When we read the opening of the Bhagavad Gita, it is easy to imagine a king simply asking for a battlefield update. But to view it this way is to miss one of the most profound psychological moments in ancient literature.
King Dhritarashtra is not asking for live commentary. He is a traumatized monarch, reeling from catastrophic news, demanding a retrospective Root Cause Analysis (RCA) to understand how his empire's safety net was just destroyed.
To understand the king's mindset, we must first look at the verse itself.
धृतराष्ट्र उवाच |
धर्मक्षेत्रे कुरुक्षेत्रे समवेता युयुत्सवः |
मामकाः पाण्डवाश्चैव किमकुर्वत सञ्जय ||
dhṛtarāṣṭra uvāca | dharmakṣetre kurukṣetre samavetā yuyutsavaḥ |
māmakāḥ pāṇḍavāś caiva kimakurvata sañjaya ||
"Dhritarashtra said: O Sanjaya, what did my sons and the sons of Pandu do when they assembled on the holy field of Kurukshetra, eager to fight?"

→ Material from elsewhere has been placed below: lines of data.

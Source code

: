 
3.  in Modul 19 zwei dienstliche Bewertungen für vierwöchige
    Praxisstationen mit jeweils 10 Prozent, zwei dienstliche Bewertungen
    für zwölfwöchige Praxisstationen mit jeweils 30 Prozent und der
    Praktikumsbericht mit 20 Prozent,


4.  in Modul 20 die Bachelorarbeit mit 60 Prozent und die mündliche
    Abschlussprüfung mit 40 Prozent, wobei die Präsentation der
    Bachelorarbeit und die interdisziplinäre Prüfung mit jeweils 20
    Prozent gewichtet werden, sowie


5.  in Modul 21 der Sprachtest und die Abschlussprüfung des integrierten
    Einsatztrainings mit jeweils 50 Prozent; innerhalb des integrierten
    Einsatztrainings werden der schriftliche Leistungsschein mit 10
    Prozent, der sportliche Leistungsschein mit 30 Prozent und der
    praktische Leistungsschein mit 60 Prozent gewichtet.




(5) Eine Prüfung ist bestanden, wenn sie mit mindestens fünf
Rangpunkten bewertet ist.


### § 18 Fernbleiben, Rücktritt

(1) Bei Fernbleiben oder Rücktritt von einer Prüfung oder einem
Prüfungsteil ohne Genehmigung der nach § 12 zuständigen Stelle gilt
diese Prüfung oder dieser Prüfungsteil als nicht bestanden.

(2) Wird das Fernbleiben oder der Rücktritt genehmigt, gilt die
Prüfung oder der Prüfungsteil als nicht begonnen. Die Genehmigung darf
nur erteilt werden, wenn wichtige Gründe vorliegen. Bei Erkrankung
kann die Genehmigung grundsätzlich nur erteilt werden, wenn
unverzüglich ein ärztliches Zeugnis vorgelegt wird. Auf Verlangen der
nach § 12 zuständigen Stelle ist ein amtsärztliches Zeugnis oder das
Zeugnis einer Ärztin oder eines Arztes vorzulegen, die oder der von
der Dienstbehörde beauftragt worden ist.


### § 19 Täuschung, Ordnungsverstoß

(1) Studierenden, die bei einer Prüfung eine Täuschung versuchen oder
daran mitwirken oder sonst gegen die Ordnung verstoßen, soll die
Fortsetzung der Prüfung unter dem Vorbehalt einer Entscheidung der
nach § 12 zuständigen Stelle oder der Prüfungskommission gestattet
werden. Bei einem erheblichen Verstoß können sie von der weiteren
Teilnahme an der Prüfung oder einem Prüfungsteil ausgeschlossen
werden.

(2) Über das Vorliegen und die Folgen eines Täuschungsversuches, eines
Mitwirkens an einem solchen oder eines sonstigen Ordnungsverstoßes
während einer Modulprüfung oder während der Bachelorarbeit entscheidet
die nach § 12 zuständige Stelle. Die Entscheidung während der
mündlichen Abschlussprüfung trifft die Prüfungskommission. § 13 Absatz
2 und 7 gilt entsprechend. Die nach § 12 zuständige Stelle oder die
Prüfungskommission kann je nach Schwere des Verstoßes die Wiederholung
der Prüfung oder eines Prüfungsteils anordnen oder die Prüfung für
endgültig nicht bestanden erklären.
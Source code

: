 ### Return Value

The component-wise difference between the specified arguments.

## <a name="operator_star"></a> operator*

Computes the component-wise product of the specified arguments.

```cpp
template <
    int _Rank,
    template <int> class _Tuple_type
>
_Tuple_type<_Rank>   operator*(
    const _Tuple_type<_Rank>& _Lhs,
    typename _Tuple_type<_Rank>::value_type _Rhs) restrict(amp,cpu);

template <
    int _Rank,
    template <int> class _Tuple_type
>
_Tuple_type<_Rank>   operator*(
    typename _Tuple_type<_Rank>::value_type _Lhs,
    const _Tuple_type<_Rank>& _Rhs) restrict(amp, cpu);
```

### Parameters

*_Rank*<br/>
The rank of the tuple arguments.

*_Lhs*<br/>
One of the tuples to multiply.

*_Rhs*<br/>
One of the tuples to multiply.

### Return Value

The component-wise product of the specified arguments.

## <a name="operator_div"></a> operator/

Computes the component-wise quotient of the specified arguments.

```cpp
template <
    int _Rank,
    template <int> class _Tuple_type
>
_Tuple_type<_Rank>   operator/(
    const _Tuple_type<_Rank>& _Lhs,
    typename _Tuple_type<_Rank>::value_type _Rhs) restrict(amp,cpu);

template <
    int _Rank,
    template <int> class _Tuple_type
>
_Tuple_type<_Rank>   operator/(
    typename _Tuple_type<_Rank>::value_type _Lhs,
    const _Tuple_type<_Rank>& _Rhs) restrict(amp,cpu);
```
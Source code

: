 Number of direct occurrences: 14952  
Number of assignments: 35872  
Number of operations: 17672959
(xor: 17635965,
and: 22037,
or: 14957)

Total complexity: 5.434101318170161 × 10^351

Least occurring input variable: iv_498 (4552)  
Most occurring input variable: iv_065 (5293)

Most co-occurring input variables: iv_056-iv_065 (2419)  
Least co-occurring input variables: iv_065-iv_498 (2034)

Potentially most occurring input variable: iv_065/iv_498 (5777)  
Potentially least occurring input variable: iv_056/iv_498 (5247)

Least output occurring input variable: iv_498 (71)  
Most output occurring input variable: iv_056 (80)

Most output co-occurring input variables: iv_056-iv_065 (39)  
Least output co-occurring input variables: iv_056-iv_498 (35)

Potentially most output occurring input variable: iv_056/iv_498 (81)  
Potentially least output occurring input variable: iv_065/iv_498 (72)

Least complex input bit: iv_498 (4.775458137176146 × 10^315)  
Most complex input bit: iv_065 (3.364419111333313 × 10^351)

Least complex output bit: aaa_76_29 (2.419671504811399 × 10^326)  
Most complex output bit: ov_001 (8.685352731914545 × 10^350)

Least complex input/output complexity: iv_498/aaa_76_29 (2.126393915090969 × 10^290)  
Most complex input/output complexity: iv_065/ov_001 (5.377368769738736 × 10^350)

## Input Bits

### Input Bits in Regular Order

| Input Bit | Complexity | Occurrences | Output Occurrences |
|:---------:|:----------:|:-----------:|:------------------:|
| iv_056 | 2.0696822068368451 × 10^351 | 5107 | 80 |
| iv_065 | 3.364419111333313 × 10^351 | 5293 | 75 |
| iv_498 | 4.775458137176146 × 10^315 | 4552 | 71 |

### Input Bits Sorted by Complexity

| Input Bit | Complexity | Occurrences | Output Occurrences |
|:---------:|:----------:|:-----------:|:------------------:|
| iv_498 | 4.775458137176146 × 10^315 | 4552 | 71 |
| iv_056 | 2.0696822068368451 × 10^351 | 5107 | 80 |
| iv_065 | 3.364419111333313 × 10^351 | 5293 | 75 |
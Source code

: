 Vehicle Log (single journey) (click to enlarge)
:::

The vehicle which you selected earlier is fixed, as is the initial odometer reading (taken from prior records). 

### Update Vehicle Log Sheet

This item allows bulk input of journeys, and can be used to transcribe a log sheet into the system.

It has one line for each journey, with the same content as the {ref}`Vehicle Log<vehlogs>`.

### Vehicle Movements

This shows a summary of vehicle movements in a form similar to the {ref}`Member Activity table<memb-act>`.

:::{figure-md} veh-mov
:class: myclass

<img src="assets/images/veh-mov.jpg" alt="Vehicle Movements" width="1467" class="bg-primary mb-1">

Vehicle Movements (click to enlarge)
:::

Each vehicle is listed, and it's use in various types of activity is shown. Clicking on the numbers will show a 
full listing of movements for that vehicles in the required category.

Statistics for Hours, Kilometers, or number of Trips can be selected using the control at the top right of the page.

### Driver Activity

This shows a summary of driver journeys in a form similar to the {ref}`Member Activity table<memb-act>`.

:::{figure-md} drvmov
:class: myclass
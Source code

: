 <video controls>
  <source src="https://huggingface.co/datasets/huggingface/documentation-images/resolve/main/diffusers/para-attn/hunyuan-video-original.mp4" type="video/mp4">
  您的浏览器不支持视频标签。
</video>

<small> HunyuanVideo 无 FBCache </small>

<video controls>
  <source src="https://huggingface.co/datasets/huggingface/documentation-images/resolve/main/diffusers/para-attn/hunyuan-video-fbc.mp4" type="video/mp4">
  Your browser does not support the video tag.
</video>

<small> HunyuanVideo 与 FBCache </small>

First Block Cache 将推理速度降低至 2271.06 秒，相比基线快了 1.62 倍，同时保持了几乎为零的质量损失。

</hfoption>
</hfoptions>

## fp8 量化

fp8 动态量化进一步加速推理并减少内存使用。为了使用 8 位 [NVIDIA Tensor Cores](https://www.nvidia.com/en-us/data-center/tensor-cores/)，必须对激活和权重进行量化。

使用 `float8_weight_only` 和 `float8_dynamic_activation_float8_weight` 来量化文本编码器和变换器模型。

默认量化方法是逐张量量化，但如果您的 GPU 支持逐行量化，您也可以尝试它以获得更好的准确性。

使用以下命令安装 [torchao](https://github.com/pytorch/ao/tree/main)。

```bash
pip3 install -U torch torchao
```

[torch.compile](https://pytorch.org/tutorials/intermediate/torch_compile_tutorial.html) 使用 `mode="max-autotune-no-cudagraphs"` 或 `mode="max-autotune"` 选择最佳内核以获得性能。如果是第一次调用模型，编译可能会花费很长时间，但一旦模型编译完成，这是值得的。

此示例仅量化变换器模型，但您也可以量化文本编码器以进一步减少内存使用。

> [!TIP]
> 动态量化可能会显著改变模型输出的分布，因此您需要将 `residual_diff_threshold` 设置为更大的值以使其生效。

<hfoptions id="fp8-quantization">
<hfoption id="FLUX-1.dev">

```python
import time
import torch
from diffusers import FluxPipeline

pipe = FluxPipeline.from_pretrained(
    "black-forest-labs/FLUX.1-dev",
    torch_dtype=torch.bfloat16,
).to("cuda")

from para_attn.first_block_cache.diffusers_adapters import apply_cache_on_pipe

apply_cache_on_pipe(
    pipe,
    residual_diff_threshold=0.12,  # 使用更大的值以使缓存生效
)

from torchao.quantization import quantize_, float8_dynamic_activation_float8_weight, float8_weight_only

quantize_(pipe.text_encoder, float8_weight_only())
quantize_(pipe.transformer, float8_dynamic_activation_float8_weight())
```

The Event Flow: The Timeline of a Breakdown
To understand why the King asks this specific question, we must look at the timeline. This verse does not happen on Day 1 of the war. It happens on Day 10.
The war begins. Dhritarashtra relies on his ultimate weapon: the invincible Grandsire Bhishma. As long as Bhishma stands, the King believes his sons cannot lose.
The unthinkable happens. Arjuna strikes down Bhishma. The invincible commander falls upon a bed of arrows.
Sanjaya rushes back to the palace in Hastinapura to deliver this devastating news to the blind King.
Dhritarashtra's carefully constructed mental defenses collapse. Without Bhishma, his sons are doomed.
In a state of shock, the King demands Sanjaya rewind the clock to Day 1 to analyze the initial variables.
Word-by-Word: The Mindset of a Terrified King
Every single word Dhritarashtra chooses is a window into his deep-seated fears, his biases, and his desperate attempt to find the root cause of his disaster.
- धर्मक्षेत्रे — Dharmakṣetre "In the field of Dharma (Righteousness / Duty)" Why he used it: He knows his sons are on the side of Adharma. By naming it a "holy field," he asks: Did the spiritual power of this environment change the outcome?
- कुरुक्षेत्रे — Kurukṣetre "In Kurukshetra (The battlefield)" Why he used it: This establishes the historical and territorial stakes — the ancestral land of the Kurus, the ultimate prize of the dynasty.
- समवेता — Samavetā "Assembled" Why he used it: He pinpoints the exact moment of no return — when both armies locked eyes on the field.
- युयुत्सवः — Yuyutsavaḥ "Eager to fight" Why he used it: He establishes the baseline psychological state — confirming bloodlust was present from the very first second.
- मामकाः & पाण्डवाः — Māmakāḥ & Pāṇḍavāḥ "My sons" & "The sons of Pandu" Why he used it: Here lies the fatal flaw. By splitting the family into "mine" and "theirs," he confesses to the very bias that poisoned his empire.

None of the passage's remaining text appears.